These 4 Apps Powered by AI Will Strengthen Your Business
These 4 Apps Powered by AI Will Strengthen Your Business

These 4 Apps Powered by AI Will Strengthen Your Business

Leaders know they need technology to advance their businesses and boost their teams — but many of them are scared to use it. They’re not alone; Americans as a whole fear technology more than death.

Christopher Bader, a sociology professor at Chapman University and one of the authors of the study that found Americans find robots more terrifying than dying, said, “People tend to express the highest level of fear for things they’re dependent on but that they don’t have any control over, and that’s almost a perfect definition of technology.”

The great thing is that leaders don’t necessarily need to know how the technology works to benefit from it. Take these four platforms, which are powered by artificial intelligence but do the work for businesses:

1. Spiro.ai

Spiro.ai is an AI-powered CRM that empowers salespeople to nurture leads and close sales without the distraction of data entry. Spiro uses AI to proactively build a to-do list for sales reps and is the only CRM with a built-in email assistant. The email assistant provides sales reps and managers all the information they need, without requiring them to log in to their CRM.

The biggest selling point for the tech-averse may be that the CRM relies on an algorithm built by salespeople for salespeople, with the aim of creating a CRM people will actually use.

Because the CRM cuts down on the need to organize between calls, it fuels sales productivity and pushes salespeople to follow up in the quick timeline needed to close sales. And it offers another tech advantage in the form of reporting: Because Spiro self-populates with data, the reports it sends to managers are eight times richer with data than many competing platforms’ reports.

2. Pi

Pi is an AI-powered social marketing tool to help companies boost their social strategies by analyzing followers’ interactions. After connecting with a company’s Twitter or Facebook account, Pi evaluates followers’ profiles, posts, and comments (through natural language processing and sentiment analysis) to develop a list of relevant topics and tones. The app can recommend when to publish an associated post and use performance to continually assess and adjust its suggestions.

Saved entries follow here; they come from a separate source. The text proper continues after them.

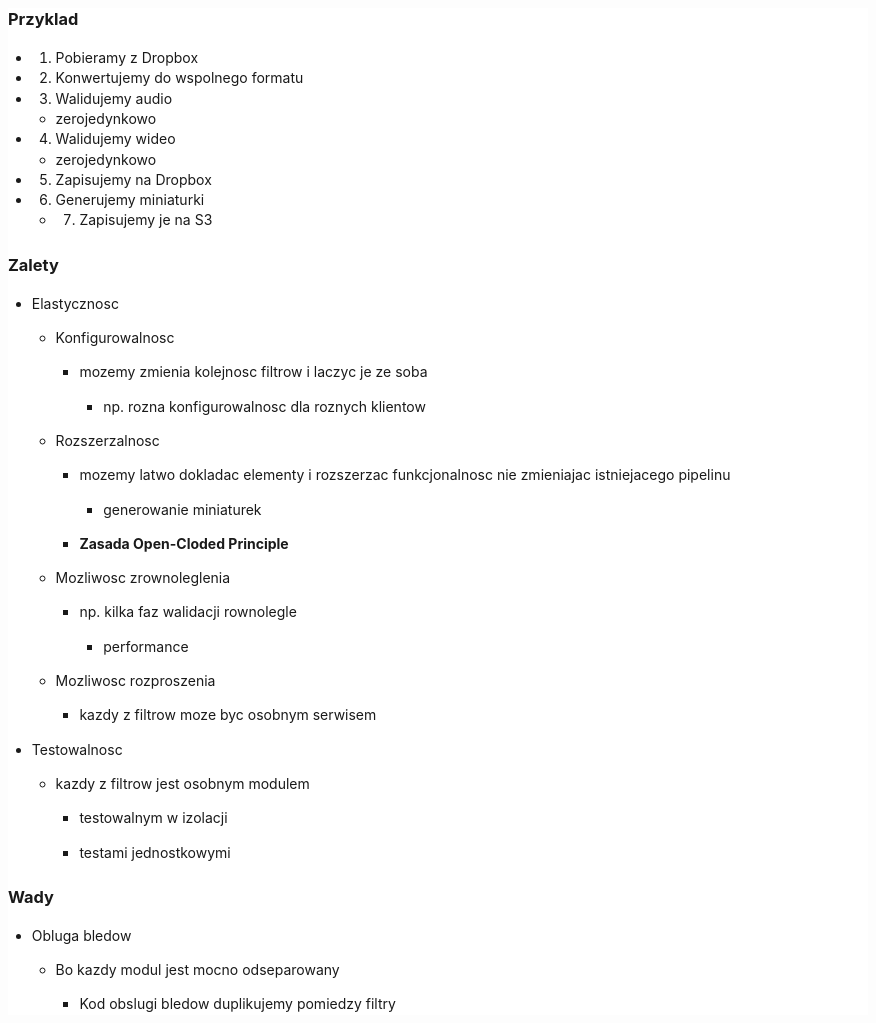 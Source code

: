 ### Przyklad

- 1. Pobieramy z Dropbox

- 2. Konwertujemy do wspolnego formatu

- 3. Walidujemy audio

	- zerojedynkowo

- 4. Walidujemy wideo

	- zerojedynkowo

- 5. Zapisujemy na Dropbox

- 6. Generujemy miniaturki

	- 7. Zapisujemy je na S3

### Zalety

- Elastycznosc

	- Konfigurowalnosc

		- mozemy zmienia kolejnosc filtrow i laczyc je ze soba

			- np. rozna konfigurowalnosc dla roznych klientow

	- Rozszerzalnosc

		- mozemy latwo dokladac elementy i rozszerzac funkcjonalnosc nie zmieniajac istniejacego pipelinu

			- generowanie miniaturek

		- **Zasada Open-Cloded Principle**

	- Mozliwosc zrownoleglenia

		- np. kilka faz walidacji rownolegle

			- performance

	- Mozliwosc rozproszenia

		- kazdy z filtrow moze byc osobnym serwisem

- Testowalnosc

	- kazdy z filtrow jest osobnym modulem

		- testowalnym w izolacji

		- testami jednostkowymi

### Wady

- Obluga bledow

	- Bo kazdy modul jest mocno odseparowany

		- Kod obslugi bledow duplikujemy pomiedzy filtry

For those who don’t have the time to look at others’ accounts, the AI’s biggest benefit is that it can create a pool of links to consider posting, and it can predict how well a drafted post will perform once posted. It also offers a marketplace for sponsored posts.

3. Legal Robot

Legal issues are perhaps as terrifying for some as technology itself; enter Legal Robot, an AI-powered “legal advisor” that helps both lawyers and consumers build contracts. Built to overcome the difficulty of understanding legal language, the app uses deep learning and natural language processing to create models of contracts for various scenarios and uses. It can then translate the terminology into layman’s terms, compare documents to create a language benchmark for consistency, and ensure compliance.

The app aims to help businesses identify risks and pinpoint their specific blind spots in creating contracts, and its ability to learn and transform its understanding boosts its likelihood of doing that.

4. Learn Chinese

Microsoft’s Learn Chinese may specifically aim to teach users how to speak Chinese, but the AI-powered language app is a precursor of things to come. The app utilizes deep neural networks to use speech to help people learn to actually speak Chinese, not simply learn its grammar rules.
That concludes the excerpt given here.